Stored data entries
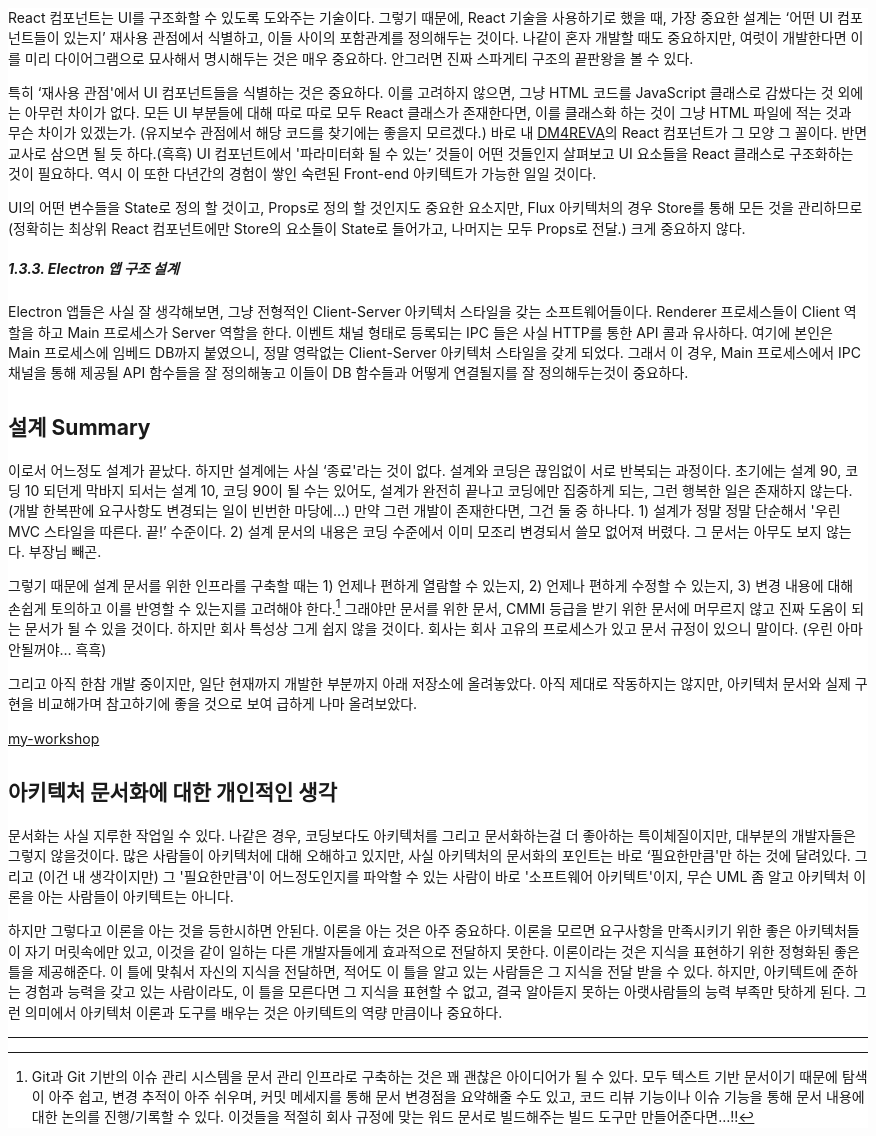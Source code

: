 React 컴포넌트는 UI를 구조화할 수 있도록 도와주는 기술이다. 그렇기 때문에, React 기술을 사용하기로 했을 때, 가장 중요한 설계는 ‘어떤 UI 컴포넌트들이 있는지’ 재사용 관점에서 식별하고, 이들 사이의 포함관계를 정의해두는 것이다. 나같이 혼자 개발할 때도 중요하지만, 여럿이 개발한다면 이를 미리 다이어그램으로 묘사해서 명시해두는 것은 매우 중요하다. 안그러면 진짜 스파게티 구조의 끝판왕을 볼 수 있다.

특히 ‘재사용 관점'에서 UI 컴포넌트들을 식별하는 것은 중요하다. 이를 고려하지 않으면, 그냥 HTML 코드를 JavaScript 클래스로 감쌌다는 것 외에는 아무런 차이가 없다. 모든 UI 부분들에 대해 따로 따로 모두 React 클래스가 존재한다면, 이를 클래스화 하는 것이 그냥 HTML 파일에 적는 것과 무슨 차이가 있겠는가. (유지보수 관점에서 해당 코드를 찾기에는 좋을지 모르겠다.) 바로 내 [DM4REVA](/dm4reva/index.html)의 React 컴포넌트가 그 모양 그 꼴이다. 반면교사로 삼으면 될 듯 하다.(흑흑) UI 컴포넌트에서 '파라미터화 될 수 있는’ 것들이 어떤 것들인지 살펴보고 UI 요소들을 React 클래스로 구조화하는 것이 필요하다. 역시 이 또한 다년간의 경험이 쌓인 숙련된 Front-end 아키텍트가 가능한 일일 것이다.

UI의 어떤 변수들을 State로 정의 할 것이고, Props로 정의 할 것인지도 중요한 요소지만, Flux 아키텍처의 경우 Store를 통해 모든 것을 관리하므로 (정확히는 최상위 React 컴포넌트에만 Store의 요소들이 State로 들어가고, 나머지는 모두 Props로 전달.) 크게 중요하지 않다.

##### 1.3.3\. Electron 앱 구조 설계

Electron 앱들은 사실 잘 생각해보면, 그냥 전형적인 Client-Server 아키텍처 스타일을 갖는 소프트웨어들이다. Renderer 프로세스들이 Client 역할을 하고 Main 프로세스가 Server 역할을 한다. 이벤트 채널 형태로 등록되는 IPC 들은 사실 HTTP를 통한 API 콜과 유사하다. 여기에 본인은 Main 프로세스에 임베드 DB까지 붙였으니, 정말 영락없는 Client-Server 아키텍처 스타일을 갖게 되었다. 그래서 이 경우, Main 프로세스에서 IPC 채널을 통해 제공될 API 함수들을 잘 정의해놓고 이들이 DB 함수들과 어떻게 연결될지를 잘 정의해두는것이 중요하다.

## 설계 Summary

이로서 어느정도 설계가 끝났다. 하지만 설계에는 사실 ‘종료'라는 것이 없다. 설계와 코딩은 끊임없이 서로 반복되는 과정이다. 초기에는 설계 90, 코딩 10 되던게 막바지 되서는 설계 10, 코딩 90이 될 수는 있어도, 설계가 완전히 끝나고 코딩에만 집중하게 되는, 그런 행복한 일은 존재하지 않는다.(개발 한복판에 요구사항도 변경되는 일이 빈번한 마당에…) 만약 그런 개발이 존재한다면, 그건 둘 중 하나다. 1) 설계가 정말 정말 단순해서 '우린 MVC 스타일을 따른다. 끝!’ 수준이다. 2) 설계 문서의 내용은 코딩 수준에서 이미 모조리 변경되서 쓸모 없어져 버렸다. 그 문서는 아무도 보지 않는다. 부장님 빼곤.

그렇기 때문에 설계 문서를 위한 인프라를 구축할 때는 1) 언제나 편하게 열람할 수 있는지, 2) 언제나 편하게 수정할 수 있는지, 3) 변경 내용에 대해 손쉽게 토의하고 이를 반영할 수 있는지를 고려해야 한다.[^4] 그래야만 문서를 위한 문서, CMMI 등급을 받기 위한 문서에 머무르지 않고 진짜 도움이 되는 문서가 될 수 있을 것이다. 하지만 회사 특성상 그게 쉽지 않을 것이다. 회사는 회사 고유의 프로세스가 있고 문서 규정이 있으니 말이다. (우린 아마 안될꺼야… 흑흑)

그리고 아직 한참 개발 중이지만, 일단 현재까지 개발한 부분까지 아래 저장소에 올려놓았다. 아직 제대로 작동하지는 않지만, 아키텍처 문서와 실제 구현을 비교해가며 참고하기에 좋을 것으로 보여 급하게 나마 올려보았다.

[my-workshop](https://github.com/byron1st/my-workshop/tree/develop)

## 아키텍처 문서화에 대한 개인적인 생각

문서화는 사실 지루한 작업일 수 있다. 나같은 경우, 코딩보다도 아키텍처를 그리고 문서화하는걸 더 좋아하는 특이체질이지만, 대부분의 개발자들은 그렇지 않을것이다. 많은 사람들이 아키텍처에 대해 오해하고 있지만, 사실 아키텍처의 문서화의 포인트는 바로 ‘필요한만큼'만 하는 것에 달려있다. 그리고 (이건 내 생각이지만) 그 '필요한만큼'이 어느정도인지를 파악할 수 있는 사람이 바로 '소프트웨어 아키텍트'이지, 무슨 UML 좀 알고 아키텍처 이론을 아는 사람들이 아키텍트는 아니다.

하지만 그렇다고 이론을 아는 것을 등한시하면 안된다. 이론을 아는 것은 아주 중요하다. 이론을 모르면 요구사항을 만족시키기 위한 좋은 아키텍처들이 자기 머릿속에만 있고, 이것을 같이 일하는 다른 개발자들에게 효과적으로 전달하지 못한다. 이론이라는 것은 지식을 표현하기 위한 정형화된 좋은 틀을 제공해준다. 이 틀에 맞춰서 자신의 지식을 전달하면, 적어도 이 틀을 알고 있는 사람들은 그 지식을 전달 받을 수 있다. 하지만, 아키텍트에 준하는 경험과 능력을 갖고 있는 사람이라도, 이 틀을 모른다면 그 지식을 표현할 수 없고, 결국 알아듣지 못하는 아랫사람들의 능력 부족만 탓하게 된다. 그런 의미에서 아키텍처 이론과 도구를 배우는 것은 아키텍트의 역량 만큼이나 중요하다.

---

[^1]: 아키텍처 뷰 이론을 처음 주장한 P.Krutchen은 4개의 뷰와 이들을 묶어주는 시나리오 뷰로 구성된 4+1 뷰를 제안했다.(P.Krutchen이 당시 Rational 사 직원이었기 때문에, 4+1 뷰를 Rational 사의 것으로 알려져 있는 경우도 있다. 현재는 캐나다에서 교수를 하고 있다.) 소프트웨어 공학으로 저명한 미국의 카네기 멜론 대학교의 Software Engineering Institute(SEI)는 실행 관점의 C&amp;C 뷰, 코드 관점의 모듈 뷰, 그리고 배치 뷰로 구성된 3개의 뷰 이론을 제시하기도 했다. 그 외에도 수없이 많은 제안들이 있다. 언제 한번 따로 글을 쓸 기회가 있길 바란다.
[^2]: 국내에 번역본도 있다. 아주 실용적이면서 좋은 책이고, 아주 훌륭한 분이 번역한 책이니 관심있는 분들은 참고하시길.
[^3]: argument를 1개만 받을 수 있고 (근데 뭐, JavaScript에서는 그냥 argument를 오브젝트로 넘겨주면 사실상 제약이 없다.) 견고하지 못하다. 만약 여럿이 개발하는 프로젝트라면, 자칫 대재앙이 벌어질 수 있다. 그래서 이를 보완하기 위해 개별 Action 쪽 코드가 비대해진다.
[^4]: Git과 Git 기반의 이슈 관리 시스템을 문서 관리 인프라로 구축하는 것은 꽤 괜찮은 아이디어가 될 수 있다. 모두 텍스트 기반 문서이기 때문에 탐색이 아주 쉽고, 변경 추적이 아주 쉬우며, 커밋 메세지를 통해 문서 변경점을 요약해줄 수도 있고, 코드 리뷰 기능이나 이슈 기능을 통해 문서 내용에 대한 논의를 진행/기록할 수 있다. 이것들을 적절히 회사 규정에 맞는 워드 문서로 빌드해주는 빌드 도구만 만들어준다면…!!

--

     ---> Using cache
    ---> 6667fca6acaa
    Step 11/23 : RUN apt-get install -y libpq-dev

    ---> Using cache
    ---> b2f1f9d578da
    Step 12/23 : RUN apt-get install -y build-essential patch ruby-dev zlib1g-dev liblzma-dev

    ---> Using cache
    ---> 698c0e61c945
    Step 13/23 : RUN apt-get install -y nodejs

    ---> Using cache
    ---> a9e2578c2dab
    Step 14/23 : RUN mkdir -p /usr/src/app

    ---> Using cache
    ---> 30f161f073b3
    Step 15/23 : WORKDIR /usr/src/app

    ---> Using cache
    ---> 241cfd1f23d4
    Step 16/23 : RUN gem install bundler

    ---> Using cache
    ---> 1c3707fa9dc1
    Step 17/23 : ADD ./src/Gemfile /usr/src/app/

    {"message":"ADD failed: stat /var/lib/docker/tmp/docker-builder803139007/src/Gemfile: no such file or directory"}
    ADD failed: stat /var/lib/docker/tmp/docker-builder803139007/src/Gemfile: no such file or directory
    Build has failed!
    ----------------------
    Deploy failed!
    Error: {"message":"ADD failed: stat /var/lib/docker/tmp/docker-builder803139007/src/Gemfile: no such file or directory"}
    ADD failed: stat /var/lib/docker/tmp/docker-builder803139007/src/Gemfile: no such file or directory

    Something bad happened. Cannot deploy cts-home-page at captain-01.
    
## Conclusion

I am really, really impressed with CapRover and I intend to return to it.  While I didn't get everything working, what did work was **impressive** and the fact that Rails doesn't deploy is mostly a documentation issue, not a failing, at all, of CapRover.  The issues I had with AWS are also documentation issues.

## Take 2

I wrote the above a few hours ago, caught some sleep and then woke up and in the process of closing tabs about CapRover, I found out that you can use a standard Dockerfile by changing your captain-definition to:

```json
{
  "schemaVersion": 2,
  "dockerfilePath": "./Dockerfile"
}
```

## Problem details
Count, and answer with the number only: how many lines of the data include the string "React"?

## Task answer
3